If you have read Pat Barker's Regeneration trilogy than you will have come across this extraordinary man.
Siegfried Sassoon is known as one of England's greatest war poets. He was born in 1886. He was no ordinary soldier but a decorated hero, awarded the Military Cross for bravery. In 1917 he became demoralized with the war and wrote the "Soldier's Declaration" in protest.

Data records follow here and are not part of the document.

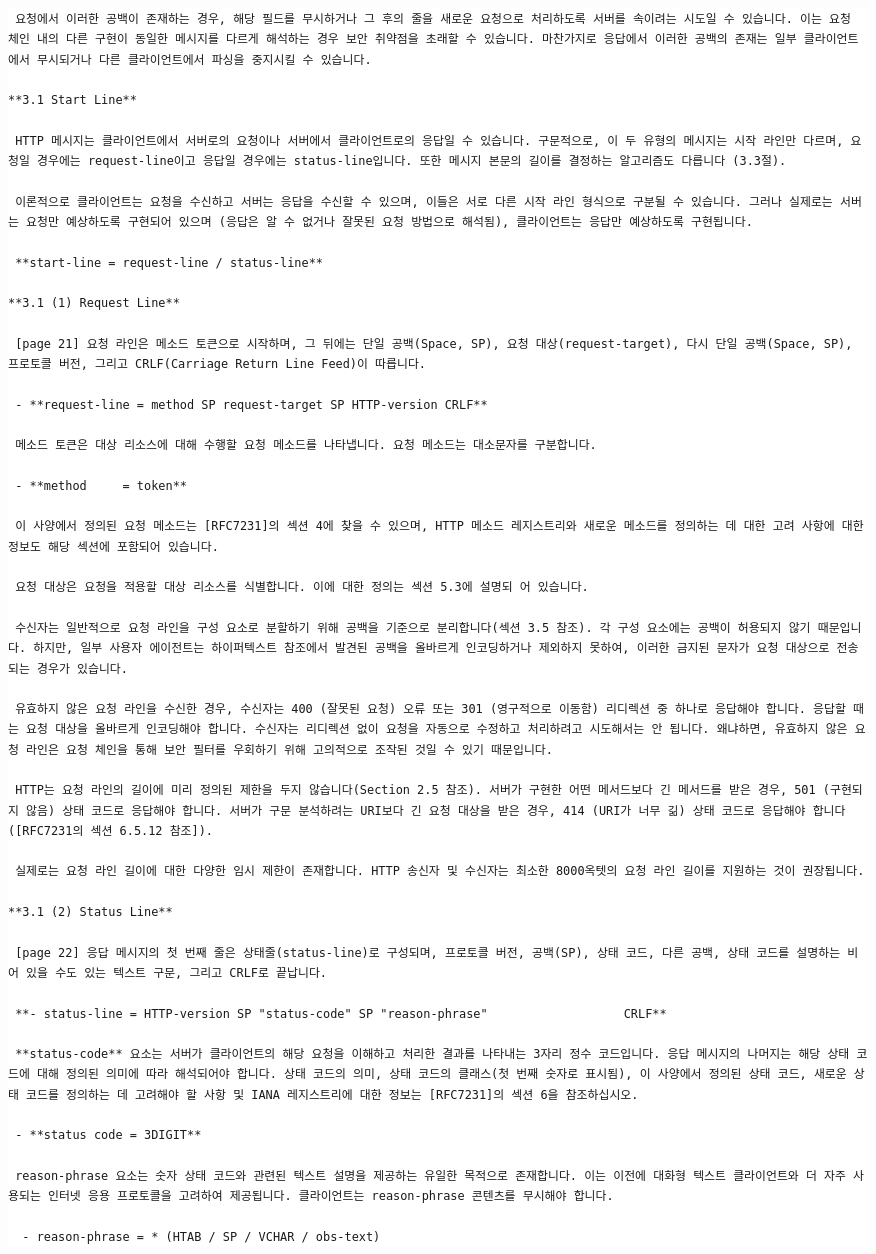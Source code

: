 	 요청에서 이러한 공백이 존재하는 경우, 해당 필드를 무시하거나 그 후의 줄을 새로운 요청으로 처리하도록 서버를 속이려는 시도일 수 있습니다. 이는 요청 체인 내의 다른 구현이 동일한 메시지를 다르게 해석하는 경우 보안 취약점을 초래할 수 있습니다. 마찬가지로 응답에서 이러한 공백의 존재는 일부 클라이언트에서 무시되거나 다른 클라이언트에서 파싱을 중지시킬 수 있습니다.

	**3.1 Start Line**
	
	 HTTP 메시지는 클라이언트에서 서버로의 요청이나 서버에서 클라이언트로의 응답일 수 있습니다. 구문적으로, 이 두 유형의 메시지는 시작 라인만 다르며, 요청일 경우에는 request-line이고 응답일 경우에는 status-line입니다. 또한 메시지 본문의 길이를 결정하는 알고리즘도 다릅니다 (3.3절).

	 이론적으로 클라이언트는 요청을 수신하고 서버는 응답을 수신할 수 있으며, 이들은 서로 다른 시작 라인 형식으로 구분될 수 있습니다. 그러나 실제로는 서버는 요청만 예상하도록 구현되어 있으며 (응답은 알 수 없거나 잘못된 요청 방법으로 해석됨), 클라이언트는 응답만 예상하도록 구현됩니다.
	 
	 **start-line = request-line / status-line**

	**3.1 (1) Request Line**

	 [page 21] 요청 라인은 메소드 토큰으로 시작하며, 그 뒤에는 단일 공백(Space, SP), 요청 대상(request-target), 다시 단일 공백(Space, SP), 프로토콜 버전, 그리고 CRLF(Carriage Return Line Feed)이 따릅니다.
	 
	 - **request-line = method SP request-target SP HTTP-version CRLF**
	 
	 메소드 토큰은 대상 리소스에 대해 수행할 요청 메소드를 나타냅니다. 요청 메소드는 대소문자를 구분합니다.
	 
	 - **method     = token**

	 이 사양에서 정의된 요청 메소드는 [RFC7231]의 섹션 4에 찾을 수 있으며, HTTP 메소드 레지스트리와 새로운 메소드를 정의하는 데 대한 고려 사항에 대한 정보도 해당 섹션에 포함되어 있습니다.
	
	 요청 대상은 요청을 적용할 대상 리소스를 식별합니다. 이에 대한 정의는 섹션 5.3에 설명되 어 있습니다.
	 
	 수신자는 일반적으로 요청 라인을 구성 요소로 분할하기 위해 공백을 기준으로 분리합니다(섹션 3.5 참조). 각 구성 요소에는 공백이 허용되지 않기 때문입니다. 하지만, 일부 사용자 에이전트는 하이퍼텍스트 참조에서 발견된 공백을 올바르게 인코딩하거나 제외하지 못하여, 이러한 금지된 문자가 요청 대상으로 전송되는 경우가 있습니다.
	 
	 유효하지 않은 요청 라인을 수신한 경우, 수신자는 400 (잘못된 요청) 오류 또는 301 (영구적으로 이동함) 리디렉션 중 하나로 응답해야 합니다. 응답할 때는 요청 대상을 올바르게 인코딩해야 합니다. 수신자는 리디렉션 없이 요청을 자동으로 수정하고 처리하려고 시도해서는 안 됩니다. 왜냐하면, 유효하지 않은 요청 라인은 요청 체인을 통해 보안 필터를 우회하기 위해 고의적으로 조작된 것일 수 있기 때문입니다.
	 
	 HTTP는 요청 라인의 길이에 미리 정의된 제한을 두지 않습니다(Section 2.5 참조). 서버가 구현한 어떤 메서드보다 긴 메서드를 받은 경우, 501 (구현되지 않음) 상태 코드로 응답해야 합니다. 서버가 구문 분석하려는 URI보다 긴 요청 대상을 받은 경우, 414 (URI가 너무 긺) 상태 코드로 응답해야 합니다 ([RFC7231의 섹션 6.5.12 참조]).
	 
	 실제로는 요청 라인 길이에 대한 다양한 임시 제한이 존재합니다. HTTP 송신자 및 수신자는 최소한 8000옥텟의 요청 라인 길이를 지원하는 것이 권장됩니다.

	**3.1 (2) Status Line**

	 [page 22] 응답 메시지의 첫 번째 줄은 상태줄(status-line)로 구성되며, 프로토콜 버전, 공백(SP), 상태 코드, 다른 공백, 상태 코드를 설명하는 비어 있을 수도 있는 텍스트 구문, 그리고 CRLF로 끝납니다.
	 
	 **- status-line = HTTP-version SP "status-code" SP "reason-phrase"                   CRLF**

	 **status-code** 요소는 서버가 클라이언트의 해당 요청을 이해하고 처리한 결과를 나타내는 3자리 정수 코드입니다. 응답 메시지의 나머지는 해당 상태 코드에 대해 정의된 의미에 따라 해석되어야 합니다. 상태 코드의 의미, 상태 코드의 클래스(첫 번째 숫자로 표시됨), 이 사양에서 정의된 상태 코드, 새로운 상태 코드를 정의하는 데 고려해야 할 사항 및 IANA 레지스트리에 대한 정보는 [RFC7231]의 섹션 6을 참조하십시오.

	 - **status code = 3DIGIT** 

	 reason-phrase 요소는 숫자 상태 코드와 관련된 텍스트 설명을 제공하는 유일한 목적으로 존재합니다. 이는 이전에 대화형 텍스트 클라이언트와 더 자주 사용되는 인터넷 응용 프로토콜을 고려하여 제공됩니다. 클라이언트는 reason-phrase 콘텐츠를 무시해야 합니다.

	  - reason-phrase = * (HTAB / SP / VCHAR / obs-text)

This is the actual declaration.
Lt. Siegfried Sassoon.
3rd Batt: Royal Welsh Fusiliers.
July, 1917.
I am making this statement as an act of wilful defiance of military authority because I believe that the war is being deliberately prolonged by those who have the power to end it. I am a soldier, convinced that I am acting on behalf of soldiers. I believe that the war upon which I entered as a war of defence and liberation has now become a war of agression and conquest. I believe that the purposes for which I and my fellow soldiers entered upon this war should have been so clearly stated as to have made it impossible to change them and that had this been done the objects which actuated us would now be attainable by negotiation.
I have seen and endured the sufferings of the troops and I can no longer be a party to prolong these sufferings for ends which I believe to be evil and unjust. I am not protesting against the conduct of the war, but against the political errors and insincerities for which the fighting men are being sacrificed.

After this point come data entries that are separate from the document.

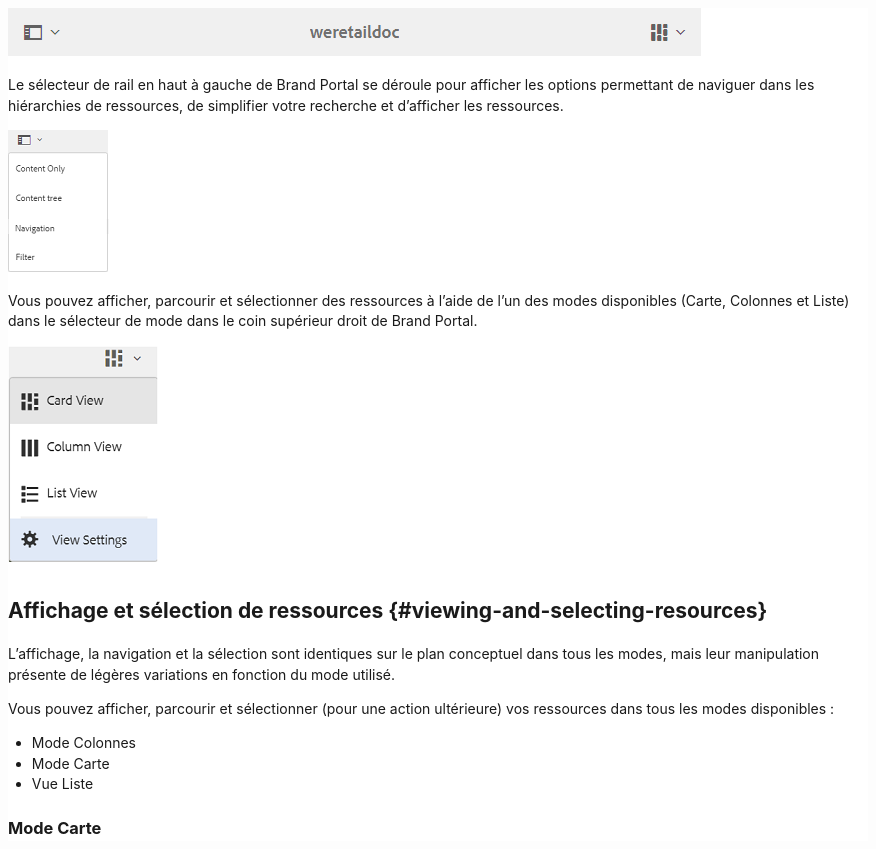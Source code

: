 ![](assets/bp_subheader.png)

Le sélecteur de rail en haut à gauche de Brand Portal se déroule pour afficher les options permettant de naviguer dans les hiérarchies de ressources, de simplifier votre recherche et d’afficher les ressources.

![](assets/siderail-1.png)

Vous pouvez afficher, parcourir et sélectionner des ressources à l’aide de l’un des modes disponibles (Carte, Colonnes et Liste) dans le sélecteur de mode dans le coin supérieur droit de Brand Portal.

![](assets/viewselector.png)

## Affichage et sélection de ressources {#viewing-and-selecting-resources}

L’affichage, la navigation et la sélection sont identiques sur le plan conceptuel dans tous les modes, mais leur manipulation présente de légères variations en fonction du mode utilisé.

Vous pouvez afficher, parcourir et sélectionner (pour une action ultérieure) vos ressources dans tous les modes disponibles :

* Mode Colonnes
* Mode Carte
* Vue Liste

### Mode Carte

On behalf of those who are suffering now, I make this protest against the deception which is being practised upon them; also I believe it may help to destroy the callous complacency with which the majority of those at home regard the continuance of agonies which they do not share and which they have not enough imagination to realise.
It was this declaration that was the reason for Sassoon being sent to the Craiglockhart Military Hospital, which is a major part of the first Regeneration novel.
Through his poetry you can feel the hatred and horror of the trenches and his poetry is very powerful.
Suicide in the Trenches.
I knew a simple soldier boy
Who grinned at life in empty joy,
Slept soundly through the lonesome dark,
And whistled early with the lark.
In winter trenches, cowed and glum,
With crumps and lice and lack of rum,
He put a bullet through his brain.
No one spoke of him again.
You smug-faced crowds with kindling eye Who cheer when soldier lads march by, Sneak home and pray you'll never know The hell where youth and laughter go.
Such a short poem and yet it says so much. The boy who represents the soldiers, the youth, who can take no more, and who are experiencing the "real" war in the trenches as opposed to the medals and the glory many of them went searching for, especially in the early years of the war.
I shall post some more of his poetry as I read it.